MO
London
For years now - decades even - it has been an affectionate joke that Sir Cliff Richard never ages.
There are those who mock the suspiciously thick thatch of conker-brown hair, the veneer-white teeth and magnificent year-round tan, but, until recently, no one could deny that, at 74, he was holding back the ravages of time very successfully. However, when he returns to Britain at the end of the summer, we will see a very different Cliff.
Where he used to look trim and healthy, thanks to meal-skipping and daily tennis, now he looks positively weak and even frail. That air of cheery, wholesome confidence has gone. In its place is an unmistakably haunted man.
People who bumped into him at the Holders musical festival, Barbados, in March reported he didn’t look like the familiar Cliff at all, and was suddenly looking his age. Even when mingling with dozens of fans at an event in Aalborg, Denmark, earlier this month, he appeared strained, with deep rings around his eyes and wrinkles etched deep in his face and neck. The controversial and very public police raid of his Berkshire home last August over historic claims of abuse, has taken a deep toll on the man once described as the ‘Peter Pan of Pop’. As his dear friend Cilla Black observed last week: ‘It’s awful.
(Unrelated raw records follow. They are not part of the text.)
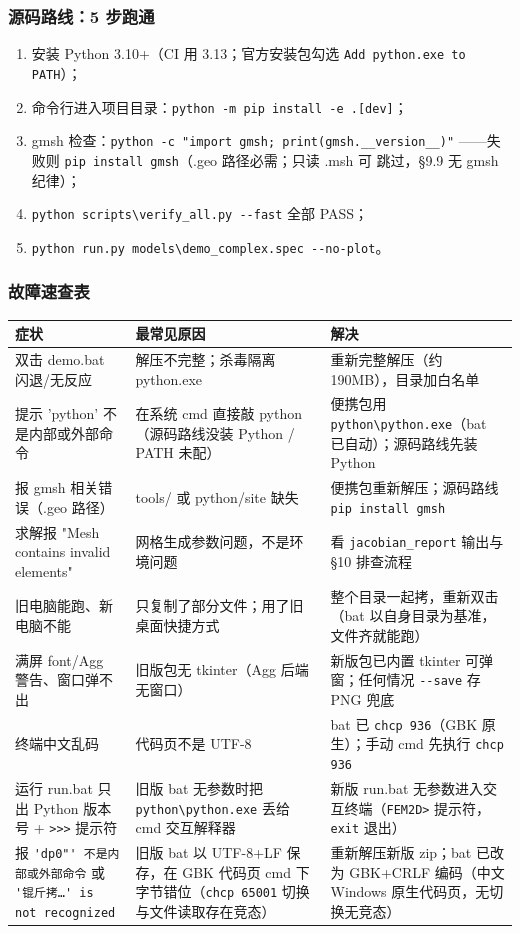 \documentclass[12pt,a4paper]{ctexart}
\newcommand{\fem}{\Verb}
\begin{document}
\subsubsection{源码路线：5 步跑通}

\begin{enumerate}[leftmargin=*]
  \item 安装 Python 3.10+（CI 用 3.13；官方安装包勾选
        \texttt{Add python.exe to PATH}）；
  \item 命令行进入项目目录：\fem|python -m pip install -e .[dev]|；
  \item gmsh 检查：\fem|python -c "import gmsh; print(gmsh.__version__)"|
        ——失败则 \fem|pip install gmsh|（.geo 路径必需；只读 .msh 可
        跳过，§9.9 无 gmsh 纪律）；
  \item \fem|python scripts\verify_all.py --fast| 全部 PASS；
  \item \fem|python run.py models\demo_complex.spec --no-plot|。
\end{enumerate}

\subsubsection{故障速查表}

\begin{longtable}{p{4.8cm}p{4.7cm}p{4.7cm}}
\toprule
\textbf{症状} & \textbf{最常见原因} & \textbf{解决} \\
\midrule
双击 demo.bat 闪退/无反应 & 解压不完整；杀毒隔离 python.exe & 重新完整解压（约 190MB），目录加白名单 \\
提示 'python' 不是内部或外部命令 & 在系统 cmd 直接敲 python（源码路线没装 Python / PATH 未配） & 便携包用 \fem|python\python.exe|（bat 已自动）；源码路线先装 Python \\
报 gmsh 相关错误（.geo 路径） & tools/ 或 python/site 缺失 & 便携包重新解压；源码路线 \fem|pip install gmsh| \\
求解报 "Mesh contains invalid elements" & 网格生成参数问题，不是环境问题 & 看 \fem|jacobian_report| 输出与 §10 排查流程 \\
旧电脑能跑、新电脑不能 & 只复制了部分文件；用了旧桌面快捷方式 & 整个目录一起拷，重新双击（bat 以自身目录为基准，文件齐就能跑） \\
满屏 font/Agg 警告、窗口弹不出 & 旧版包无 tkinter（Agg 后端无窗口） & 新版包已内置 tkinter 可弹窗；任何情况 \fem|--save| 存 PNG 兜底 \\
终端中文乱码 & 代码页不是 UTF-8 & bat 已 \fem|chcp 936|（GBK 原生）；手动 cmd 先执行 \fem|chcp 936| \\
运行 run.bat 只出 Python 版本号 + \fem|>>>| 提示符 & 旧版 bat 无参数时把 \fem|python\python.exe| 丢给 cmd 交互解释器 & 新版 run.bat 无参数进入交互终端（\fem|FEM2D>| 提示符，\fem|exit| 退出） \\
报 \fem|'dp0"' 不是内部或外部命令| 或 \fem|'锟斤拷…' is not recognized| & 旧版 bat 以 UTF-8+LF 保存，在 GBK 代码页 cmd 下字节错位（\fem|chcp 65001| 切换与文件读取存在竞态） & 重新解压新版 zip；bat 已改为 GBK+CRLF 编码（中文 Windows 原生代码页，无切换无竞态） \\
\bottomrule
\end{longtable}
\end{document}
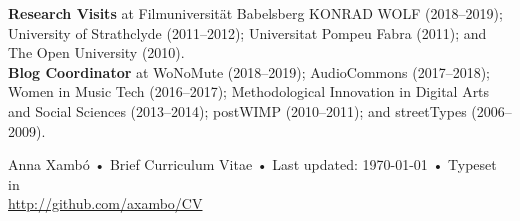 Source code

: \documentclass[10pt, a4paper]{article}
\begin{document}
{\textbf{Research Visits}} at Filmuniversität Babelsberg KONRAD WOLF (2018--2019); University of Strathclyde (2011--2012); Universitat Pompeu Fabra (2011); and The Open University (2010).\\

{\textbf{Blog Coordinator}} at WoNoMute (2018--2019); AudioCommons (2017--2018); Women in Music Tech (2016--2017); Methodological Innovation in Digital Arts and Social Sciences (2013--2014); postWIMP (2010--2011); and streetTypes (2006--2009).


\begin{center}
{\scriptsize  Anna Xambó •\- Brief Curriculum Vitae •\- Last updated: \today\- •\- %
Typeset in \href{http://nitens.org/taraborelli/cvtex}{
\XeTeX }\\
\href{http://github.com/axambo/CV}{http://github.com/axambo/CV}}
\end{center}
\end{document}
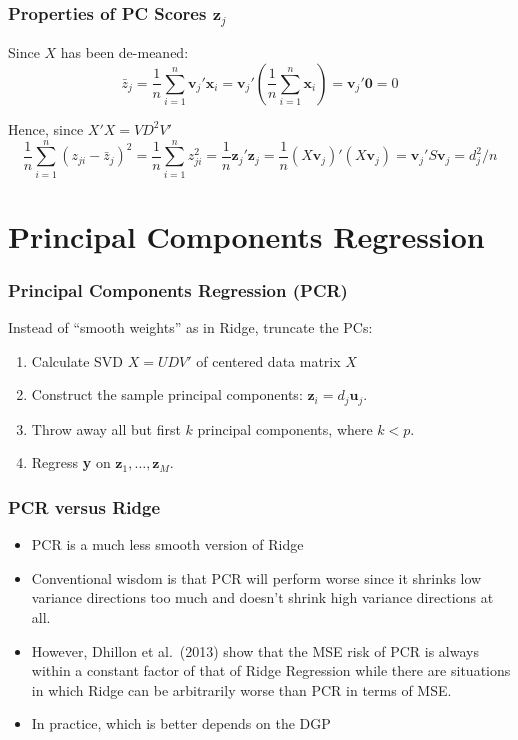 \begin{frame}
  \frametitle{Properties of PC Scores $\mathbf{z}_j$}

  Since $X$ has been de-meaned:
  \[
    \bar{z}_j = \frac{1}{n}\sum_{i=1}^n \mathbf{v}_j'\mathbf{x}_i = \mathbf{v}_j' \left( \frac{1}{n}\sum_{i=1}^n \mathbf{x}_i \right) = \mathbf{v}_j' \mathbf{0} = 0
  \]

  Hence, since $X'X = VD^2V'$
  \[
    \frac{1}{n}\sum_{i=1}^n (z_{ji} - \bar{z}_j)^2 = \frac{1}{n} \sum_{i=1}^n z_{ji}^2 = \frac{1}{n} \mathbf{z}_j'\mathbf{z}_j = \frac{1}{n}\left( X\mathbf{v}_j \right)'\left( X\mathbf{v}_j \right) = \mathbf{v}_j' S\mathbf{v}_j = d_j^2/n
  \]

  
\end{frame}
\section{Principal Components Regression}
\begin{frame}
  \frametitle{Principal Components Regression (PCR)}

  \small

Instead of ``smooth weights'' as in Ridge, truncate the PCs:
	\begin{enumerate}
    \item Calculate SVD $X=UDV'$ of \alert{centered} data matrix $X$
		\item Construct the sample principal components: $\mathbf{z}_i = d_j \mathbf{u}_j$.
		\item Throw away all but first $k$ principal components, where $k <p$.
		\item Regress \textbf{y} on $\mathbf{z}_1, \hdots, \mathbf{z}_M$. 
	\end{enumerate}

\end{frame}
\begin{frame}
  \frametitle{PCR versus Ridge}
  \begin{itemize}
    \item PCR is a much less smooth version of Ridge
    \item Conventional wisdom is that PCR will perform worse since it shrinks low variance directions too much and doesn't shrink high variance directions at all.
  \item However, Dhillon et al.\ (2013) show that the MSE risk of PCR is always within a constant factor of that of Ridge Regression while there are situations in which Ridge can be arbitrarily worse than PCR in terms of MSE. 
    \item In practice, which is better depends on the DGP
  \end{itemize}
\end{frame}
Cliff is not all right, not at all.’ In his sole public statement three months ago, Cliff described his current predicament as ‘unbelievably difficult’. And after months of shying away from public view, he has decided enough is enough. His first decision has been to put his beloved £3 million Berkshire home on the market.
Following the police raid, broadcast live by the BBC, he feels his sanctuary has been violated and says he can never feel comfortable there again. ‘It’s the saddest thing for him, but he had to do it. He said he never wants to live there again,’ Cilla told the Daily Mail’s Diary last week. She added: ‘He will never, ever go back there again. I don’t blame him.’
Associates say the decision to sell was taken within days of the raid; Cliff sensibly waited for the market to make its spring rise before listing the magnificent apartment for sale.
‘It was an experience a bit like a burglary,’ says a friend of long standing. ‘He had an emotional response to it and, although time has passed, it hasn’t changed the way he feels.’
Cliff has spent just one night in the house in nine months - at the start of May when he was en route from his home in New York to a ‘wine signing’ event (literally signing bottles of wine for fans) in Denmark.